▸ **Data records**:

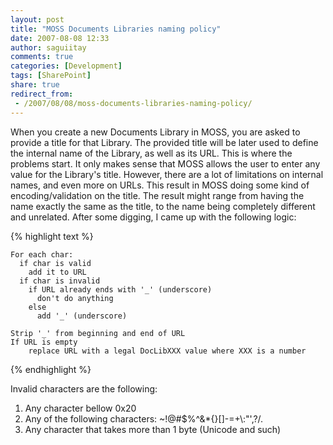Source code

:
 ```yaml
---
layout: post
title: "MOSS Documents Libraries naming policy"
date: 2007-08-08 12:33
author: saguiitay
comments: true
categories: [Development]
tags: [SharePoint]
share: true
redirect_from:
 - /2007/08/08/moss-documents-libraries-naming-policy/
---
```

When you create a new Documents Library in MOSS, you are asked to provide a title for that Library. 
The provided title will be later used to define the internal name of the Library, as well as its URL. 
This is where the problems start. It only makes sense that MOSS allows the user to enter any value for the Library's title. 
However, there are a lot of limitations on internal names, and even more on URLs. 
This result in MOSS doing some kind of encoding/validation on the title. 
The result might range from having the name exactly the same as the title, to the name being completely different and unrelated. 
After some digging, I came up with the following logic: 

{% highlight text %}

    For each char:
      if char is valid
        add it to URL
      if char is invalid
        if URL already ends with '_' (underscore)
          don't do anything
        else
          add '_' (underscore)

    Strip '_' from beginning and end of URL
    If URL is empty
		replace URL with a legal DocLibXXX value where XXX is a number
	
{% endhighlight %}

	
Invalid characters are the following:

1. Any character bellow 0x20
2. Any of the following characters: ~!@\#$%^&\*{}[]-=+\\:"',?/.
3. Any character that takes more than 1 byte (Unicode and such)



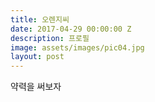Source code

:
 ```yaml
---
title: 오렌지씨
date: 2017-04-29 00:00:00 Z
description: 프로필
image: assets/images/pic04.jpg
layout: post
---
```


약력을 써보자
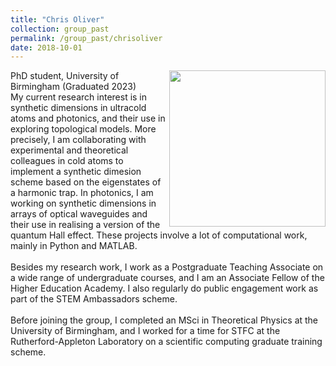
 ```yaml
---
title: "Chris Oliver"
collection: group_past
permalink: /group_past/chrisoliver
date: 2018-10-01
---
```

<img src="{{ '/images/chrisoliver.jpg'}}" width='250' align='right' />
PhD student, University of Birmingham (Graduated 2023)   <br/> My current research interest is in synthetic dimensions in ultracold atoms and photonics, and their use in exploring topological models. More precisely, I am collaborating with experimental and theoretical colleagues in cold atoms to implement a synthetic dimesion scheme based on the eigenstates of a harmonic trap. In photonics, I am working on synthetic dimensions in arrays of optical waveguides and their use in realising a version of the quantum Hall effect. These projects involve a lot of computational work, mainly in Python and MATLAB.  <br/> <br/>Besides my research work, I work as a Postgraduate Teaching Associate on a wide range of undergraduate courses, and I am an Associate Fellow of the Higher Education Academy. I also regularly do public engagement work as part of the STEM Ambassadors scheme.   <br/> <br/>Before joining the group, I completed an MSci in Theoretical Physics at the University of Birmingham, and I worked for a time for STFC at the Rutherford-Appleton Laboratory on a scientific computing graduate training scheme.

▸ **Problem to work on**: Out of the material above, output word for word the line with "add '_' (underscore)", the line with "1. Any character bellow 0x20", and all lines between them, with nothing else.

▸ **Response to this exercise**:
          add '_' (underscore)

    Strip '_' from beginning and end of URL
    If URL is empty
		replace URL with a legal DocLibXXX value where XXX is a number
	
{% endhighlight %}

	
Invalid characters are the following:

1. Any character bellow 0x20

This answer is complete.